Roto Riteup: May 2, 2015
This morning’s Roto Riteup welcomes you to the first Saturday in May, which just may be the greatest sports down of 2015.
On today’s agenda:
1. Welcome to the majors: Blake Swihart
2. Daniel Norris down, Marco Estrada to rotation
3. Various news and notes
4. Streaming Pitcher Options
Welcome to the majors: Blake Swihart
With Ryan Hanigan going down with an injury, the Red Sox are in need of a catcher, and they will turn to their top prospect in Swihart. A switch-hitter, Swihart was off to a hot start in AAA, batting .338/.392/.382 over 74 plate appearances. Swihart hit .300 with 12 homers in 92 Double-A games in 2013, but struggled during his cup of coffee at Triple-A. The 23-year-old probably isn’t going to light the world on fire after his promotion to the bigs — he has to deal with learning a new pitching staff, after all — but he could still hit .250 with a .300 OBP as part of a talented lineup, and that has value. Unless your options are thin, Swihart isn’t someone you’ll need in standard redraft leagues, but he is an excellent keeper option. Our own lead prospect analyst Kiley McDaniel projects Swihart for a .280/.340/.440 line with 15+ homers eventually, and that makes for a good standard league backstop.
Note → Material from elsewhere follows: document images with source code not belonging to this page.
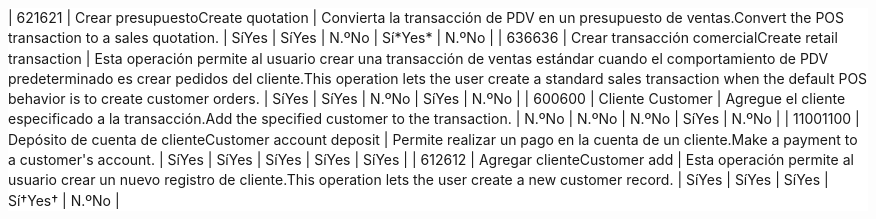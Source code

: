 | <span data-ttu-id="a04a6-362">621</span><span class="sxs-lookup"><span data-stu-id="a04a6-362">621</span></span> | <span data-ttu-id="a04a6-363">Crear presupuesto</span><span class="sxs-lookup"><span data-stu-id="a04a6-363">Create quotation</span></span> | <span data-ttu-id="a04a6-364">Convierta la transacción de PDV en un presupuesto de ventas.</span><span class="sxs-lookup"><span data-stu-id="a04a6-364">Convert the POS transaction to a sales quotation.</span></span> | <span data-ttu-id="a04a6-365">Sí</span><span class="sxs-lookup"><span data-stu-id="a04a6-365">Yes</span></span> | <span data-ttu-id="a04a6-366">Sí</span><span class="sxs-lookup"><span data-stu-id="a04a6-366">Yes</span></span> | <span data-ttu-id="a04a6-367">N.º</span><span class="sxs-lookup"><span data-stu-id="a04a6-367">No</span></span> | <span data-ttu-id="a04a6-368">Sí\*</span><span class="sxs-lookup"><span data-stu-id="a04a6-368">Yes\*</span></span> | <span data-ttu-id="a04a6-369">N.º</span><span class="sxs-lookup"><span data-stu-id="a04a6-369">No</span></span> |
| <span data-ttu-id="a04a6-370">636</span><span class="sxs-lookup"><span data-stu-id="a04a6-370">636</span></span> | <span data-ttu-id="a04a6-371">Crear transacción comercial</span><span class="sxs-lookup"><span data-stu-id="a04a6-371">Create retail transaction</span></span> | <span data-ttu-id="a04a6-372">Esta operación permite al usuario crear una transacción de ventas estándar cuando el comportamiento de PDV predeterminado es crear pedidos del cliente.</span><span class="sxs-lookup"><span data-stu-id="a04a6-372">This operation lets the user create a standard sales transaction when the default POS behavior is to create customer orders.</span></span> | <span data-ttu-id="a04a6-373">Sí</span><span class="sxs-lookup"><span data-stu-id="a04a6-373">Yes</span></span> | <span data-ttu-id="a04a6-374">Sí</span><span class="sxs-lookup"><span data-stu-id="a04a6-374">Yes</span></span> | <span data-ttu-id="a04a6-375">N.º</span><span class="sxs-lookup"><span data-stu-id="a04a6-375">No</span></span> | <span data-ttu-id="a04a6-376">Sí</span><span class="sxs-lookup"><span data-stu-id="a04a6-376">Yes</span></span> | <span data-ttu-id="a04a6-377">N.º</span><span class="sxs-lookup"><span data-stu-id="a04a6-377">No</span></span> |
| <span data-ttu-id="a04a6-378">600</span><span class="sxs-lookup"><span data-stu-id="a04a6-378">600</span></span> | <span data-ttu-id="a04a6-379">Cliente </span><span class="sxs-lookup"><span data-stu-id="a04a6-379">Customer</span></span> | <span data-ttu-id="a04a6-380">Agregue el cliente especificado a la transacción.</span><span class="sxs-lookup"><span data-stu-id="a04a6-380">Add the specified customer to the transaction.</span></span> | <span data-ttu-id="a04a6-381">N.º</span><span class="sxs-lookup"><span data-stu-id="a04a6-381">No</span></span> | <span data-ttu-id="a04a6-382">N.º</span><span class="sxs-lookup"><span data-stu-id="a04a6-382">No</span></span> | <span data-ttu-id="a04a6-383">N.º</span><span class="sxs-lookup"><span data-stu-id="a04a6-383">No</span></span> | <span data-ttu-id="a04a6-384">Sí</span><span class="sxs-lookup"><span data-stu-id="a04a6-384">Yes</span></span> | <span data-ttu-id="a04a6-385">N.º</span><span class="sxs-lookup"><span data-stu-id="a04a6-385">No</span></span> |
| <span data-ttu-id="a04a6-386">1100</span><span class="sxs-lookup"><span data-stu-id="a04a6-386">1100</span></span> | <span data-ttu-id="a04a6-387">Depósito de cuenta de cliente</span><span class="sxs-lookup"><span data-stu-id="a04a6-387">Customer account deposit</span></span> | <span data-ttu-id="a04a6-388">Permite realizar un pago en la cuenta de un cliente.</span><span class="sxs-lookup"><span data-stu-id="a04a6-388">Make a payment to a customer's account.</span></span> | <span data-ttu-id="a04a6-389">Sí</span><span class="sxs-lookup"><span data-stu-id="a04a6-389">Yes</span></span> | <span data-ttu-id="a04a6-390">Sí</span><span class="sxs-lookup"><span data-stu-id="a04a6-390">Yes</span></span> | <span data-ttu-id="a04a6-391">Sí</span><span class="sxs-lookup"><span data-stu-id="a04a6-391">Yes</span></span> | <span data-ttu-id="a04a6-392">Sí</span><span class="sxs-lookup"><span data-stu-id="a04a6-392">Yes</span></span> | <span data-ttu-id="a04a6-393">Sí</span><span class="sxs-lookup"><span data-stu-id="a04a6-393">Yes</span></span> |
| <span data-ttu-id="a04a6-394">612</span><span class="sxs-lookup"><span data-stu-id="a04a6-394">612</span></span> | <span data-ttu-id="a04a6-395">Agregar cliente</span><span class="sxs-lookup"><span data-stu-id="a04a6-395">Customer add</span></span> | <span data-ttu-id="a04a6-396">Esta operación permite al usuario crear un nuevo registro de cliente.</span><span class="sxs-lookup"><span data-stu-id="a04a6-396">This operation lets the user create a new customer record.</span></span> | <span data-ttu-id="a04a6-397">Sí</span><span class="sxs-lookup"><span data-stu-id="a04a6-397">Yes</span></span> | <span data-ttu-id="a04a6-398">Sí</span><span class="sxs-lookup"><span data-stu-id="a04a6-398">Yes</span></span> | <span data-ttu-id="a04a6-399">Sí</span><span class="sxs-lookup"><span data-stu-id="a04a6-399">Yes</span></span> | <span data-ttu-id="a04a6-400">Sí†</span><span class="sxs-lookup"><span data-stu-id="a04a6-400">Yes†</span></span> | <span data-ttu-id="a04a6-401">N.º</span><span class="sxs-lookup"><span data-stu-id="a04a6-401">No</span></span> |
The Red Sox aren’t simply going to settle with Swihart as their everyday catcher, so they’re looking around for a veteran who can at least take some of the load from the rookie, and potentially start. It sounds as if Boston isn’t real interested in a reunion with Salty, but perhaps Cubs catcher Welington Castillo could be in the conversation.
Daniel Norris down, Marco Estrada to rotation
Despite having the lowest ERA of any Blue Jays starter, Toronto is shipping their young left-hander back to the minors, specifically to work on his control and command. Norris posted a 3.86 ERA and 1.50 WHIP across five starts, but he walked 12% of the batters he faced and had a FIP of 5.10. Command has always been the concern with Norris, and at just 22 years old, this isn’t a damning issue, but he’ll have to pack up the van for now.
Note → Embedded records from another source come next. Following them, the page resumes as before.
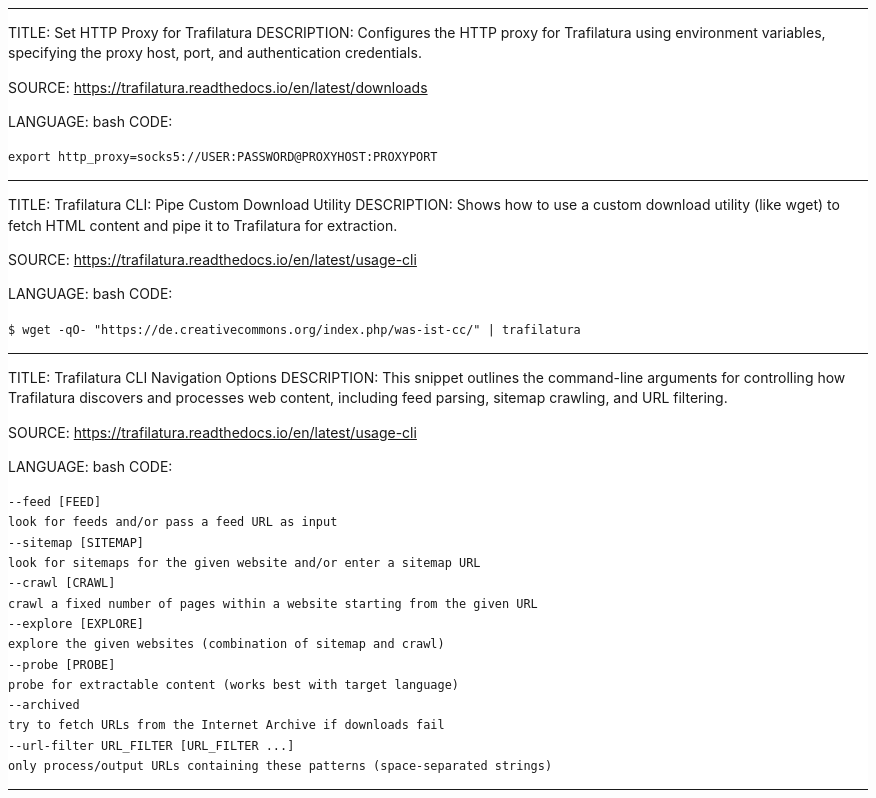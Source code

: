 --------------------------------

TITLE: Set HTTP Proxy for Trafilatura
DESCRIPTION: Configures the HTTP proxy for Trafilatura using environment variables, specifying the proxy host, port, and authentication credentials.

SOURCE: https://trafilatura.readthedocs.io/en/latest/downloads

LANGUAGE: bash
CODE:
```
export http_proxy=socks5://USER:PASSWORD@PROXYHOST:PROXYPORT
```

--------------------------------

TITLE: Trafilatura CLI: Pipe Custom Download Utility
DESCRIPTION: Shows how to use a custom download utility (like wget) to fetch HTML content and pipe it to Trafilatura for extraction.

SOURCE: https://trafilatura.readthedocs.io/en/latest/usage-cli

LANGUAGE: bash
CODE:
```
$ wget -qO- "https://de.creativecommons.org/index.php/was-ist-cc/" | trafilatura
```

--------------------------------

TITLE: Trafilatura CLI Navigation Options
DESCRIPTION: This snippet outlines the command-line arguments for controlling how Trafilatura discovers and processes web content, including feed parsing, sitemap crawling, and URL filtering.

SOURCE: https://trafilatura.readthedocs.io/en/latest/usage-cli

LANGUAGE: bash
CODE:
```
--feed [FEED]
look for feeds and/or pass a feed URL as input
--sitemap [SITEMAP]
look for sitemaps for the given website and/or enter a sitemap URL
--crawl [CRAWL]
crawl a fixed number of pages within a website starting from the given URL
--explore [EXPLORE]
explore the given websites (combination of sitemap and crawl)
--probe [PROBE]
probe for extractable content (works best with target language)
--archived
try to fetch URLs from the Internet Archive if downloads fail
--url-filter URL_FILTER [URL_FILTER ...]
only process/output URLs containing these patterns (space-separated strings)
```

--------------------------------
Estrada will be stepping into the Blue Jays rotation in place of Norris, with Andrew Albers replacing Estrada as Toronto’s long man. Generally a high-K, low-BB guy, Estrada has also struggled with walks this year through six appearances. Estrada has had some legitimate problems with the longball in the past — so bad that it got him removed from the Brewers rotation last year — but that should be all that stands in his way of being a steady starter in the great white north. Estrada isn’t a standard league option, but he should be owned in both AL-only and deeper formats as a good source of strikeouts and a low WHIP.
Various news and notes
I had the chance to watch Chris Heston for the second time last night and came away impressed. Heston’s sinker had sharp movement, and his breaking ball was an excellent change of pace, though not a swing-and-miss offering on this occasion. A 2.51 ERA and 1.18 WHIP are a bit much to hope for, but a mid-3.00 ERA and a WHIP in the low 1.20s seem reasonable. Heston struck out five Angels in six-plus innings, walking one and being saddled with five hits.
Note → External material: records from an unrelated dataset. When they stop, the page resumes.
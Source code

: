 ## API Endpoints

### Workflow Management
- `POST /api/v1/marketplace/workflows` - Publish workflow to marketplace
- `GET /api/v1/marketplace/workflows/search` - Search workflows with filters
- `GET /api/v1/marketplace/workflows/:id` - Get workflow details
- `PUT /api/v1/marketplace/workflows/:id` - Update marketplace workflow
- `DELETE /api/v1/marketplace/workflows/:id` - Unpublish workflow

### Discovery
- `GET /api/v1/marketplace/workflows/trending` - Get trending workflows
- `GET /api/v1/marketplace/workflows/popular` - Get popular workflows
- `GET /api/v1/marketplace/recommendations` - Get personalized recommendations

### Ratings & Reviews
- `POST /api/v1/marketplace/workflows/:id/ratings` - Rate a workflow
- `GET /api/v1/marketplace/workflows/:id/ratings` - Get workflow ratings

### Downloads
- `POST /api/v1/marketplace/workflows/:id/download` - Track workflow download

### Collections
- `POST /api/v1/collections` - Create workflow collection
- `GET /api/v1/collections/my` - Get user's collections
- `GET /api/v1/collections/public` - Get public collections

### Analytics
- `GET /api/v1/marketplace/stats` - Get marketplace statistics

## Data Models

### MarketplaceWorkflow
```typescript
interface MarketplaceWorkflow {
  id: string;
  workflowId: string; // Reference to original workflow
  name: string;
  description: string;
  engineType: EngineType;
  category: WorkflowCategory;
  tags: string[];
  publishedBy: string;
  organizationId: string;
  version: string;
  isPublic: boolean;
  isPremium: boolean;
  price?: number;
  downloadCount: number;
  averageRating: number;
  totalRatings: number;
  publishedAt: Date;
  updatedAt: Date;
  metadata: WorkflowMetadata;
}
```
Similarly, I watched Eno’s boy Rubby De La Rosa last night, but was not impressed. His command was really shaky and bordering on non-existent at times, and the Dodgers were able to take advantage, with all five runs being driven in on homers. When you’re sitting 94-96 as Rubby has done in the past, it’s a workable profile, but the right-hander was 92-93 against the Dodgers.
Streaming Pitcher Options
If you enjoy streaming pitchers, tune into the Roto Riteup for recommendations each and every day.
A pitcher for today: Jorge de la Rosa at SD (Brandon Morrow)
De La Rosa has gotten hit around since returning from injury, but his peripherals and velocity are all fine.
A pitcher for tomorrow: Jarred Cosart vs PHI (Severino Gonzalez)
Cosart isn’t a play if you’re looking for strikeouts, but he’ll keep his ERA low and get a win against a non-MLB caliber opponent.
Zach is the creator and co-author of RotoGraphs' Roto Riteup series, and RotoGraphs' second-longest tenured writer. You can follow him on twitter.
since you watched ARZ/LAD – any thoughts on Carlos Frias?
It’s a weird profile for a starter. 96 fastball/sinker, 90-93 cutter/slider, no real changeup. It’s interesting to watch, though, as a starter; but it’s not something that you want.
Back-end guy, better in the bullpen.